[Saved entries]
· · · · · · ·

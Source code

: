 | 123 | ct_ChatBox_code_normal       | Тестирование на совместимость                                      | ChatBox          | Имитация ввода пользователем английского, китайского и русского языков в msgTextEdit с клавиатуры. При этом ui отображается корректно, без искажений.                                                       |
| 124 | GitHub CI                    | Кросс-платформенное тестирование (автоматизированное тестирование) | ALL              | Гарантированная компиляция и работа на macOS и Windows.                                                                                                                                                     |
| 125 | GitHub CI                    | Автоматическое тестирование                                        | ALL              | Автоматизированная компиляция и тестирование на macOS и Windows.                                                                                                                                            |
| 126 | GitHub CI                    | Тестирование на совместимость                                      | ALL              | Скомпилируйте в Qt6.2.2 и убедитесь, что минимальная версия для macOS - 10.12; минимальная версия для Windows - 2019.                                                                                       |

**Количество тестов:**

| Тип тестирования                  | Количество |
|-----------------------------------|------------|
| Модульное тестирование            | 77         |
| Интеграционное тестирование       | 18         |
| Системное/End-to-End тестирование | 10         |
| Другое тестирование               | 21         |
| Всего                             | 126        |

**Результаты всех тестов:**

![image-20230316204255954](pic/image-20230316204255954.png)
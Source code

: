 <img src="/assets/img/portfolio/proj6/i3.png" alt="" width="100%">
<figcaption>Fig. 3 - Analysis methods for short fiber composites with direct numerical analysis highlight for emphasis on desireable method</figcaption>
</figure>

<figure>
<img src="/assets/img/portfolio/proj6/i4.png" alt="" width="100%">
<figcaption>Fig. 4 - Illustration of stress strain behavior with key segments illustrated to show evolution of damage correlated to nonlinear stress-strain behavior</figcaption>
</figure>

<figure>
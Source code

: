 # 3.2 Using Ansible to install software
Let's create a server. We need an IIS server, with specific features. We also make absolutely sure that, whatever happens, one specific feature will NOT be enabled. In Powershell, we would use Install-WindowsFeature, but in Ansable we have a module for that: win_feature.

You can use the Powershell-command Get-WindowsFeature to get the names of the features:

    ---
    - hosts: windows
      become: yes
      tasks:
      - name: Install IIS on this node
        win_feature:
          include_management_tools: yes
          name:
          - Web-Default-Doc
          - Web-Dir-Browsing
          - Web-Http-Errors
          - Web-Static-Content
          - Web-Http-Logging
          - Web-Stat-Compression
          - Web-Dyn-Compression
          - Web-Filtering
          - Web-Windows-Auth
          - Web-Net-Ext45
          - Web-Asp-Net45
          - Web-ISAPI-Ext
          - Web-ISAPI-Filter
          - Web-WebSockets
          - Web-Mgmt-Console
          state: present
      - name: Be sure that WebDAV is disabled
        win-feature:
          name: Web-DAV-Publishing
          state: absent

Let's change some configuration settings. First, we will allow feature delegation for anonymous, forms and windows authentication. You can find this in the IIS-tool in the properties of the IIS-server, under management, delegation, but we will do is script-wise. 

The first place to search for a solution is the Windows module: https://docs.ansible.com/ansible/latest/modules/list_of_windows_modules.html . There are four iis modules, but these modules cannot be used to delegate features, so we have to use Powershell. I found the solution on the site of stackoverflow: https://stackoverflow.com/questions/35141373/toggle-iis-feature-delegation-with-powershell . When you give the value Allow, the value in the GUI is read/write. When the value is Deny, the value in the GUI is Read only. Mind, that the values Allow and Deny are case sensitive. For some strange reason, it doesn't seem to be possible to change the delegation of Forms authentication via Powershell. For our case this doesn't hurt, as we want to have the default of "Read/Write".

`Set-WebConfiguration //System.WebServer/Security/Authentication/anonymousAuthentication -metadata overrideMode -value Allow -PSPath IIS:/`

· · · · · · ·

*PROBLEM DESCRIPTION*: Wherever the word "width" turns up in the records, copy out the line it is on.

*ANSWER TO THE EXERCISE*:
: <img src="/assets/img/portfolio/proj6/i3.png" alt="" width="100%">
<img src="/assets/img/portfolio/proj6/i4.png" alt="" width="100%">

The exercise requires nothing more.